Indonesian and Indian debt were at the bottom of the region's rankings, returning virtually nothing despite real yields of at least 3 per cent. By comparison, Thailand's debt with real yields of just 0.6 per cent delivered the standout result. The reason for the dislocation: slowing global growth and rising trade tensions saw investors shun the debt of the less creditworthy nations, pushing down prices and incurring capital losses on investors owning them.
"If global growth expectations continue to deteriorate and negatively impact risk appetite, this is likely to undermine EM (emerging market) currencies and the bond markets which are correlated with currencies, that is high yielders like Indonesia," said Stuart Ritson, portfolio manager for emerging-market debt at Aviva Investors in Singapore. "We are being very selective in positioning in higher-yielding markets."

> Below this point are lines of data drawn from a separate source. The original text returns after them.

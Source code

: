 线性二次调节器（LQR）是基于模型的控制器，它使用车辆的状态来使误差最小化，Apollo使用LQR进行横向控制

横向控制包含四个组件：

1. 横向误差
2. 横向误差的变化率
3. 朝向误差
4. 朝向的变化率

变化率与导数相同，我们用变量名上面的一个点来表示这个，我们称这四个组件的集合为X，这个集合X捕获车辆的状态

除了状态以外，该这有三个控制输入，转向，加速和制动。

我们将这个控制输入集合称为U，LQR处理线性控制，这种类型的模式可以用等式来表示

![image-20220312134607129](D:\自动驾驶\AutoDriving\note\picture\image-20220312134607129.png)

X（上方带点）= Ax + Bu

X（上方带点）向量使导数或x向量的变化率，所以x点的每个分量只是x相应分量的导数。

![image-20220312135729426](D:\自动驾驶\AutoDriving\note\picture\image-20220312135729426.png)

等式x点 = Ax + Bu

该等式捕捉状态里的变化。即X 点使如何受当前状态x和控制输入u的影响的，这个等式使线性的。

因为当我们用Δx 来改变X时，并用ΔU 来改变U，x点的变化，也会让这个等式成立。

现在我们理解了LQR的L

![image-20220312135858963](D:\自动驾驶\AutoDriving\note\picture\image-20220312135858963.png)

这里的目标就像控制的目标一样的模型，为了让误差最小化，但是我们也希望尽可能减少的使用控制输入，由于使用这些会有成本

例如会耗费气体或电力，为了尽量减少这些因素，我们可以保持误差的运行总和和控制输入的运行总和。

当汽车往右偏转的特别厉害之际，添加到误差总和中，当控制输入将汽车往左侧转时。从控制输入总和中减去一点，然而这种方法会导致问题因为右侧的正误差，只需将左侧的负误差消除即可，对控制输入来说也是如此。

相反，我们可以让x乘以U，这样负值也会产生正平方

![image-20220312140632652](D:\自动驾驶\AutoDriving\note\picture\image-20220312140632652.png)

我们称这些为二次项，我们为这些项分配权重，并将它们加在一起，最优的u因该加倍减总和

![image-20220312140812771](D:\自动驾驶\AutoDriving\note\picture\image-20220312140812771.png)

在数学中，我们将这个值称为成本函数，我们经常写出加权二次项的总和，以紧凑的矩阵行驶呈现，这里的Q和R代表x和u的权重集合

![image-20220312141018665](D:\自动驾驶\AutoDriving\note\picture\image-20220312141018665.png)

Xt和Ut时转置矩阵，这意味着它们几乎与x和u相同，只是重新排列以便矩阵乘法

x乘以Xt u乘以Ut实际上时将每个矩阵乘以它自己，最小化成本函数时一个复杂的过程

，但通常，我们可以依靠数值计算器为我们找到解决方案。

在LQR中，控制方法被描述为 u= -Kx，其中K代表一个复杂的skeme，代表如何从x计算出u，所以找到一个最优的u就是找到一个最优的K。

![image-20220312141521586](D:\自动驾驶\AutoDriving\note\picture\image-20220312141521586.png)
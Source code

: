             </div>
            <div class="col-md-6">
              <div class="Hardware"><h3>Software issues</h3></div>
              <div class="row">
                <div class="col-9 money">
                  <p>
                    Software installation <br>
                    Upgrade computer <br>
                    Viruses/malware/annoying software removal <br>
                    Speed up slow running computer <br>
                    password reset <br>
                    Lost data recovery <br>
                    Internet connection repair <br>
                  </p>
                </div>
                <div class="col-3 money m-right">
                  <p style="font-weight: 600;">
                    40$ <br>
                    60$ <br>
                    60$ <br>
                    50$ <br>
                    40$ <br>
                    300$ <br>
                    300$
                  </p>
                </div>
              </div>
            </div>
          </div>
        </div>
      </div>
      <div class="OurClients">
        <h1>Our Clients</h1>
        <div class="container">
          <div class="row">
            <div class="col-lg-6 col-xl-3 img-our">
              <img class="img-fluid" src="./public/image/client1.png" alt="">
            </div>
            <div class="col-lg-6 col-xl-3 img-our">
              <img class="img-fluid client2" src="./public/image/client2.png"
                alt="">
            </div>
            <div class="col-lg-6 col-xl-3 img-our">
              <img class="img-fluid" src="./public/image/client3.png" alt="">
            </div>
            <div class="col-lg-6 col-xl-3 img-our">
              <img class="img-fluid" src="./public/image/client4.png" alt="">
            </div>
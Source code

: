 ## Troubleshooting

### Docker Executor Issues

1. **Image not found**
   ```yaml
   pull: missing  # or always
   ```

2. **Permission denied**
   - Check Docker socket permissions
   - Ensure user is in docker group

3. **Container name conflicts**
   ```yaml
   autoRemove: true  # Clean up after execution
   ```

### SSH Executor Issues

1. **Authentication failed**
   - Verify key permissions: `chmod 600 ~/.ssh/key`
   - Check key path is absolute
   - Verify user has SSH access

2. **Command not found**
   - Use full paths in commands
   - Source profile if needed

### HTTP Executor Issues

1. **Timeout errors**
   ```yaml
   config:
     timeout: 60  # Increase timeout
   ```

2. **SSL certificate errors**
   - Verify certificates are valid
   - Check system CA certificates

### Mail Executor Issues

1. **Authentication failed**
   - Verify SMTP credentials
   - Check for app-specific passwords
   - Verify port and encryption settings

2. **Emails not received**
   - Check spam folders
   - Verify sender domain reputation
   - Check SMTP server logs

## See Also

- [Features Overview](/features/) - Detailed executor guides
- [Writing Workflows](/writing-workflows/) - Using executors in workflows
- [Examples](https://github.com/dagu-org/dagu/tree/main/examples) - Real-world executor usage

Indonesia's bonds handed investors a small loss last month, even though real yields - nominal yields adjusted for inflation - offered as much as 4.04 per cent, the highest after Egypt of 47 global markets tracked by Bloomberg. A big part of the poor performance was due to selling by global funds, who offloaded a net US$281 million of the country's debt in August.
Indian bonds fared almost as badly, returning a skimpy 0.1 per cent. Escalating US-China trade tensions also spurred foreign investors to offload a net US$2.19 billion of the country's stocks.
Haven demand also hurt a number of EM assets by pushing up the US dollar, which prevented central banks from easing policy as much as they would have liked, said Rajeev De Mello, chief investment officer at Bank of Singapore Ltd. "They have seen from past episodes that rising risk premia constrains their monetary policies."
The attractiveness of the region's bonds will be tested further this week with the release of inflation data for five local markets: Indonesia, Thailand, South Korea, the Philippines and Taiwan. Annual CPI is expected to slow in South Korea, Indonesia and the Philippines, which should push up real yields and make those country' debt more attractive.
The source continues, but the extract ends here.